Check each line of the records below for the word "fields" and copy those where it appears.

Information section start

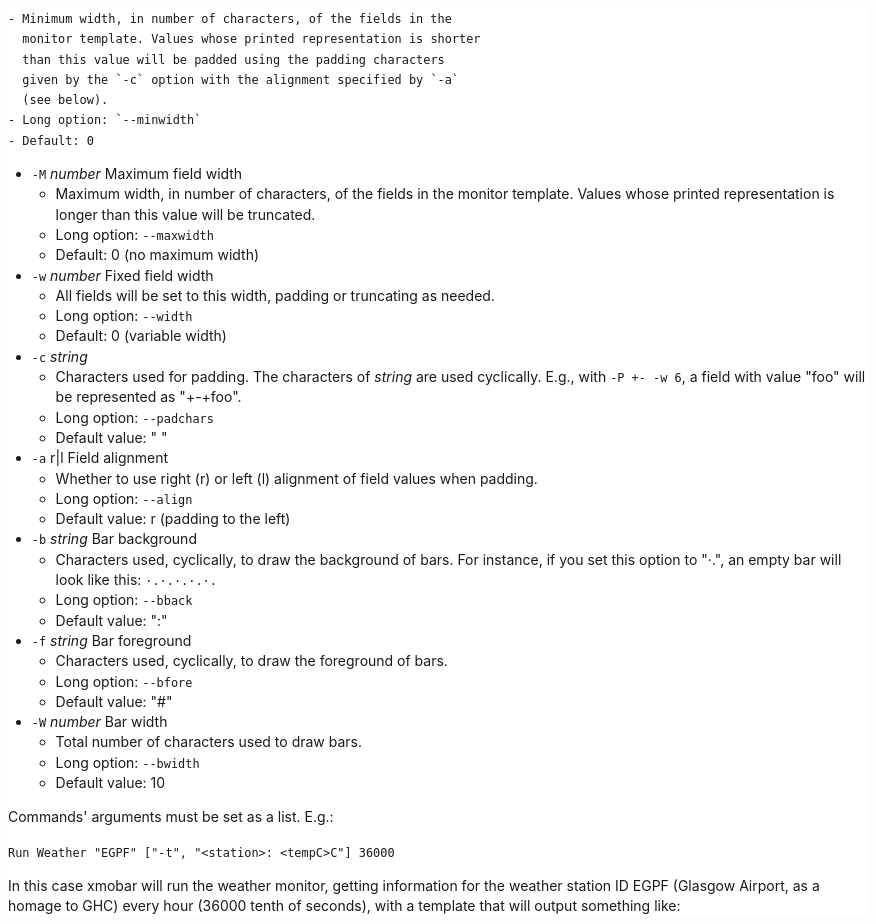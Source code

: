     - Minimum width, in number of characters, of the fields in the
      monitor template. Values whose printed representation is shorter
      than this value will be padded using the padding characters
      given by the `-c` option with the alignment specified by `-a`
      (see below).
    - Long option: `--minwidth`
    - Default: 0
- `-M` _number_ Maximum field width
    - Maximum width, in number of characters, of the fields in the
      monitor template. Values whose printed representation is longer
      than this value will be truncated.
    - Long option: `--maxwidth`
    - Default: 0 (no maximum width)
- `-w` _number_ Fixed field width
    - All fields will be set to this width, padding or truncating as
      needed.
    - Long option: `--width`
    - Default: 0 (variable width)
- `-c` _string_
    - Characters used for padding. The characters of _string_ are used
      cyclically. E.g., with `-P +- -w 6`, a field with value "foo"
      will be represented as "+-+foo".
    - Long option: `--padchars`
    - Default value: " "
- `-a` r|l Field alignment
    - Whether to use right (r) or left (l) alignment of field values
      when padding.
    - Long option: `--align`
    - Default value: r (padding to the left)
- `-b` _string_ Bar background
    - Characters used, cyclically, to draw the background of bars.
      For instance, if you set this option to "·.", an empty bar will
      look like this: `·.·.·.·.·.`
    - Long option: `--bback`
    - Default value: ":"
- `-f` _string_ Bar foreground
    - Characters used, cyclically, to draw the foreground of bars.
    - Long option: `--bfore`
    - Default value: "#"
- `-W` _number_ Bar width
    - Total number of characters used to draw bars.
    - Long option: `--bwidth`
    - Default value: 10

Commands' arguments must be set as a list. E.g.:

    Run Weather "EGPF" ["-t", "<station>: <tempC>C"] 36000

In this case xmobar will run the weather monitor, getting information
for the weather station ID EGPF (Glasgow Airport, as a homage to GHC)
every hour (36000 tenth of seconds), with a template that will output
something like:


[release notes]: http://projects.haskell.org/xmobar/releases.html
[xmonad]: http://xmonad.org
[Ion3]: http://tuomov.iki.fi/software/
[This is a screen shot]: http://haskell.org/sitewiki/images/a/ae/Arossato-config.png
[This]: http://projects.haskell.org/xmobar/xmobar-sawfish.png
[this one]: http://projects.haskell.org/xmobar/xmobar-xmonad.png
[xmobar-0.12.tar.gz]: http://hackage.haskell.org/packages/archive/xmobar/0.12/xmobar-0.12.tar.gz
[Github's downloads page]: https://github.com/jaor/xmobar/downloads
[samples/xmobar.config]: http://github.com/jaor/xmobar/raw/master/samples/xmobar.config
[X BitMap]: http://en.wikipedia.org/wiki/X_BitMap
[samples/xmonadpropwrite.hs script]: https://github.com/jaor/xmobar/raw/master/samples/xmonadpropwrite.hs
[here]: http://xmonad.org/xmonad-docs/xmonad-contrib/XMonad-Hooks-DynamicLog.html
[bug tracker over at Google code]: http://code.google.com/p/xmobar/issues
[incorporates patches]: http://www.ohloh.net/p/xmobar/contributors
[xmobar's Ohloh page]: https://www.ohloh.net/p/xmobar
[xmobar]: http://code.haskell.org/~arossato/xmobar/
[xmobar darcs repository]: http://code.haskell.org/xmobar
[this tutorial]: http://www.haskell.org/haskellwiki/X_window_programming_in_Haskell
[sawflibs]: http://github.com/jaor/sawflibs
[Github]: http://github.com/jaor/xmobar/
[Github page]: http://github.com/jaor/xmobar
[Hackage]: http://hackage.haskell.org/package/xmobar/
[LICENSE]: https://github.com/jaor/xmobar/raw/master/LICENSE
[Mailing list]: http://projects.haskell.org/cgi-bin/mailman/listinfo/xmobar
[MPD]: http://mpd.wikia.com/
[X11-xft]: http://hackage.haskell.org/package/X11-xft/
[i3status]: http://i3.zekjur.net/i3status/
[iwlib]: http://www.hpl.hp.com/personal/Jean_Tourrilhes/Linux/Tools.html
[hinotify]: http://hackage.haskell.org/package/hinotify/
[libmpd]: http://hackage.haskell.org/package/libmpd/
[sawfish]: http://sawfish.wikia.com/
[utf8-string]: http://hackage.haskell.org/package/utf8-string/
[alsa-mixer]: http://hackage.haskell.org/package/alsa-mixer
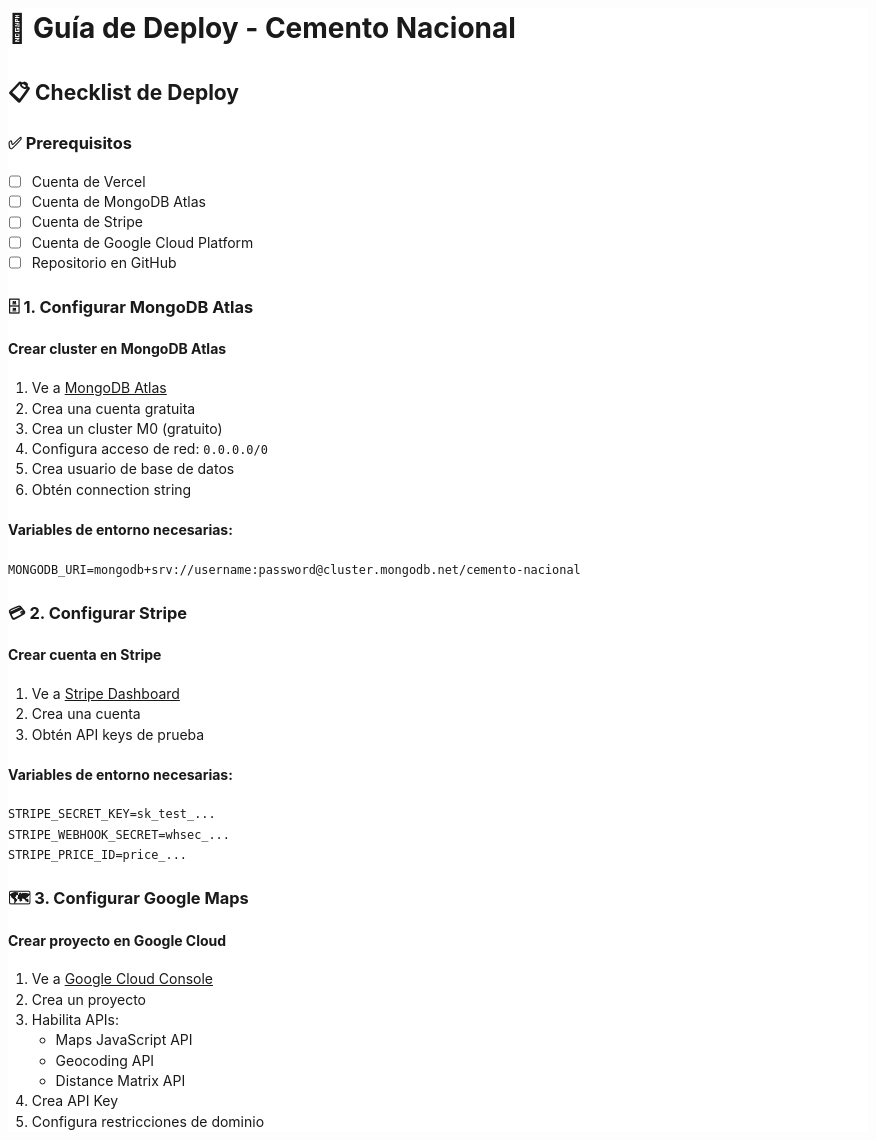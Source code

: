 # 🚀 Guía de Deploy - Cemento Nacional

## 📋 Checklist de Deploy

### ✅ Prerequisitos
- [ ] Cuenta de Vercel
- [ ] Cuenta de MongoDB Atlas
- [ ] Cuenta de Stripe
- [ ] Cuenta de Google Cloud Platform
- [ ] Repositorio en GitHub

### 🗄️ 1. Configurar MongoDB Atlas

#### Crear cluster en MongoDB Atlas
1. Ve a [MongoDB Atlas](https://www.mongodb.com/atlas)
2. Crea una cuenta gratuita
3. Crea un cluster M0 (gratuito)
4. Configura acceso de red: `0.0.0.0/0`
5. Crea usuario de base de datos
6. Obtén connection string

#### Variables de entorno necesarias:
```env
MONGODB_URI=mongodb+srv://username:password@cluster.mongodb.net/cemento-nacional
```

### 💳 2. Configurar Stripe

#### Crear cuenta en Stripe
1. Ve a [Stripe Dashboard](https://dashboard.stripe.com/)
2. Crea una cuenta
3. Obtén API keys de prueba

#### Variables de entorno necesarias:
```env
STRIPE_SECRET_KEY=sk_test_...
STRIPE_WEBHOOK_SECRET=whsec_...
STRIPE_PRICE_ID=price_...
```

### 🗺️ 3. Configurar Google Maps

#### Crear proyecto en Google Cloud
1. Ve a [Google Cloud Console](https://console.cloud.google.com/)
2. Crea un proyecto
3. Habilita APIs:
   - Maps JavaScript API
   - Geocoding API
   - Distance Matrix API
4. Crea API Key
5. Configura restricciones de dominio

Information section end

Response to this exercise
:     - Minimum width, in number of characters, of the fields in the
    - Maximum width, in number of characters, of the fields in the
    - All fields will be set to this width, padding or truncating as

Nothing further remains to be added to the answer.